Gerald Carpenter who has done some fantastic work sorting through the various legal filings related to the Phoenix Coyotes has passed along the Coyotes internal revenue and expenses totals to Edmonton blogger MC79 who posted the totals on his site (a great site, but beware that many commentors have a significant bias against southern markets).
I have taken the totals and collapsed some of the categories down to try and provide a picture of where the Coyotes money comes from and where the money goes. The Thrashers budgetary data is all top secret, but we can use Phoenix to give us a rough idea of what various elements cost.
I've made this argument before, but now I have numbers to back it up. The biggest advantage of a market like Atlanta (other than having 5 million people) is the number of Fortune 500 companies that purchase luxury boxes, club seats and corporate sponsorships (thank you Delta, UPS, Home Depot, Chick-fil-a and Philips).
Those big companies bring in a huge amount of revenues for the Thrashers--revenues that probably keep the team from losing massive amounts of money after going 10 years with zero playoff wins. Fans who complain about the exclusive Club Side privileges should keep in mind that someone is paying a lot of money for privilege of hot water, bendy straws and custom made pizzas. If Phoenix is any guide the Club side of Philips Arena brings in more money to the Thrashers than all the rest of us schmucks who sit in the other 60% of the building combined. The same also goes for the NHL money--Gary Bettman sends Atlanta about as much money as us non-Club fans spend on seats and food (time to start a "We heart Gary" club?).

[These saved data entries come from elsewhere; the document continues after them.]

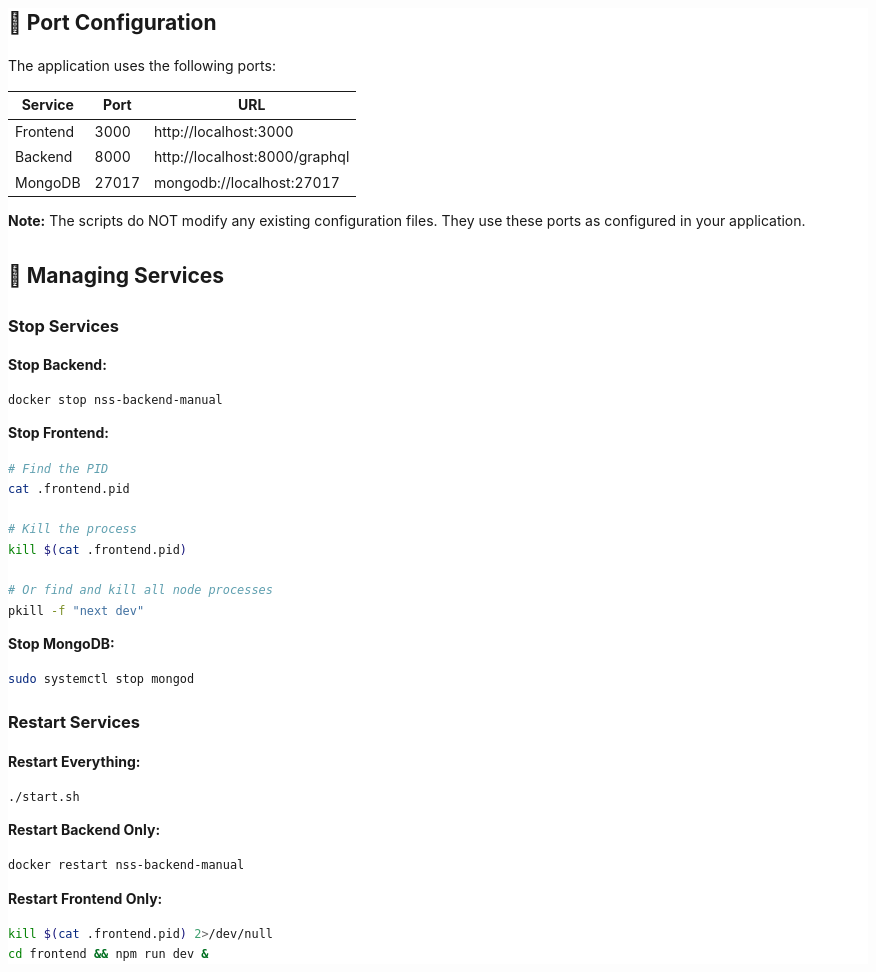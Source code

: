 ## 🔧 Port Configuration

The application uses the following ports:

| Service  | Port  | URL                           |
|----------|-------|-------------------------------|
| Frontend | 3000  | http://localhost:3000         |
| Backend  | 8000  | http://localhost:8000/graphql |
| MongoDB  | 27017 | mongodb://localhost:27017     |

**Note:** The scripts do NOT modify any existing configuration files. They use these ports as configured in your application.

## 📝 Managing Services

### Stop Services

**Stop Backend:**
```bash
docker stop nss-backend-manual
```

**Stop Frontend:**
```bash
# Find the PID
cat .frontend.pid

# Kill the process
kill $(cat .frontend.pid)

# Or find and kill all node processes
pkill -f "next dev"
```

**Stop MongoDB:**
```bash
sudo systemctl stop mongod
```

### Restart Services

**Restart Everything:**
```bash
./start.sh
```

**Restart Backend Only:**
```bash
docker restart nss-backend-manual
```

**Restart Frontend Only:**
```bash
kill $(cat .frontend.pid) 2>/dev/null
cd frontend && npm run dev &
```
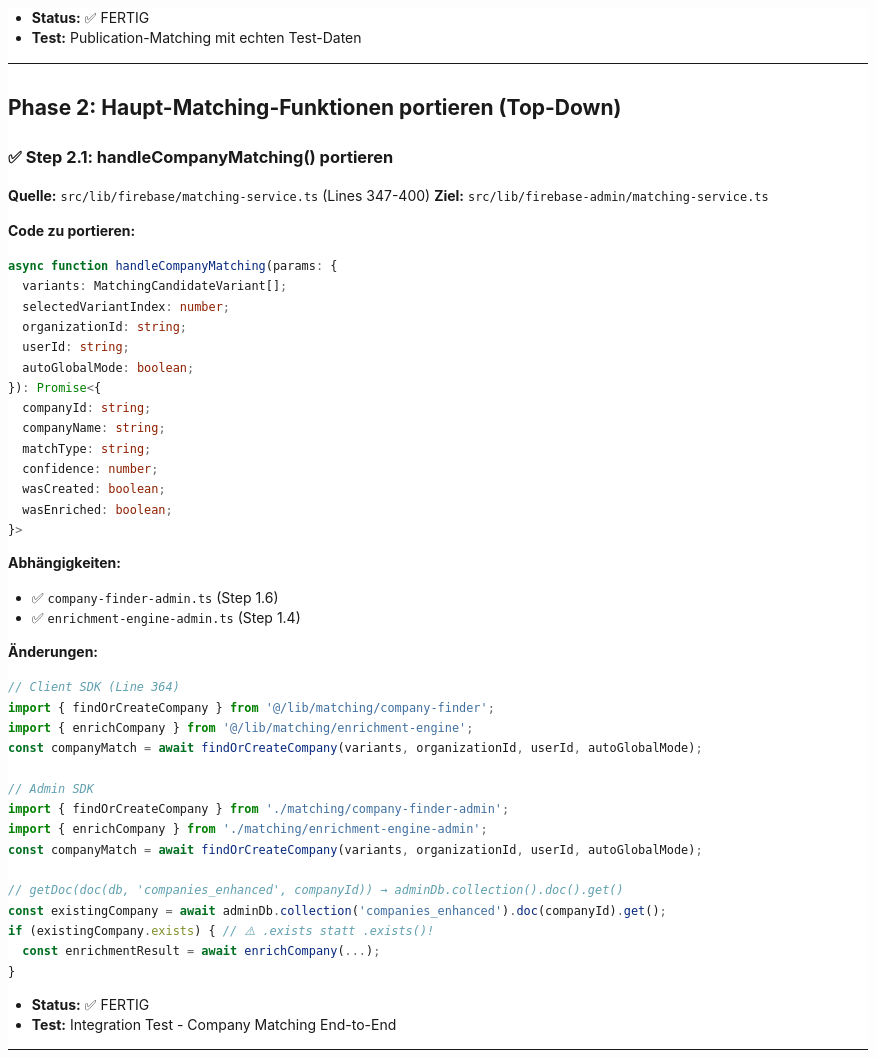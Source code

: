 - **Status:** ✅ FERTIG
- **Test:** Publication-Matching mit echten Test-Daten

---

## Phase 2: Haupt-Matching-Funktionen portieren (Top-Down)

### ✅ Step 2.1: handleCompanyMatching() portieren
**Quelle:** `src/lib/firebase/matching-service.ts` (Lines 347-400)
**Ziel:** `src/lib/firebase-admin/matching-service.ts`

**Code zu portieren:**
```typescript
async function handleCompanyMatching(params: {
  variants: MatchingCandidateVariant[];
  selectedVariantIndex: number;
  organizationId: string;
  userId: string;
  autoGlobalMode: boolean;
}): Promise<{
  companyId: string;
  companyName: string;
  matchType: string;
  confidence: number;
  wasCreated: boolean;
  wasEnriched: boolean;
}>
```

**Abhängigkeiten:**
- ✅ `company-finder-admin.ts` (Step 1.6)
- ✅ `enrichment-engine-admin.ts` (Step 1.4)

**Änderungen:**
```typescript
// Client SDK (Line 364)
import { findOrCreateCompany } from '@/lib/matching/company-finder';
import { enrichCompany } from '@/lib/matching/enrichment-engine';
const companyMatch = await findOrCreateCompany(variants, organizationId, userId, autoGlobalMode);

// Admin SDK
import { findOrCreateCompany } from './matching/company-finder-admin';
import { enrichCompany } from './matching/enrichment-engine-admin';
const companyMatch = await findOrCreateCompany(variants, organizationId, userId, autoGlobalMode);

// getDoc(doc(db, 'companies_enhanced', companyId)) → adminDb.collection().doc().get()
const existingCompany = await adminDb.collection('companies_enhanced').doc(companyId).get();
if (existingCompany.exists) { // ⚠️ .exists statt .exists()!
  const enrichmentResult = await enrichCompany(...);
}
```

- **Status:** ✅ FERTIG
- **Test:** Integration Test - Company Matching End-to-End

---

I would point out three very important differences between the Atlanta Thrashers and Phoenix Coyotes: 1) the team owns their building and gets additional revenue from parking (Phoenix had to pay for their parking) and the Coyotes had to service a massive pile of debt (the Thrashers group owns the team outright)--I have left the interest payments out of the expenses chart singe I'm mostly interested in how this relates to the Thrashers secret budget numbers. 3) The Coyotes have much higher expenses than budget numbers that came out from the Nashville Predators sale. Some of those expenses involve Phoenix owner paying himself of his other businesses--so it seems to me that they may be atypical.
A couple of things REALLY surprised me. Scouting plays an enormous role in determining the success of a franchise and yet the Coyotes spend comparatively little on this ($1.7 million). I am a data guy--If I were running a NHL team I'd want more data not less on my potential draft picks. The Coyotes have only 12 scouts--I suspect that the Red Wings probably have nearly 12 full or part time scouts in Europe alone. It seems to me that an extra $1 million spent to double the scouting staff could have an enormous payoff down the road--but then again I'm just a stats blogger.
The other thing that jumped out at me is how small the advertising budget is. In a non-traditional hockey market where there are literally one million plus transplants and/or hockey virgins--it seems very short sighted to spend so little advertising your product. (I wonder how much Chick-fil-a spends on advertising in Atlanta alone?)
Think about this for a moment, the Coyotes are paying Wayne Gretzky roughly $7 million a year to be both their coach and the face of the franchise--but they are only spending $2.3 million on advertising and promotion. Would the Coyotes have been better off reversing that and getting the best AHL coach for say $1 million and tripling their advertising budget?
Conclusion: We will probably never get a look at the Thrashers internal budget numbers so this is about as good as it gets. So what are the big takeaways? Corporations keep your perrentially losing hockey team in the black (or at least closer to it), the NHL sends us way more money than I expected, some NHL teams make poor choices about where to invest their money (scouting and advertising).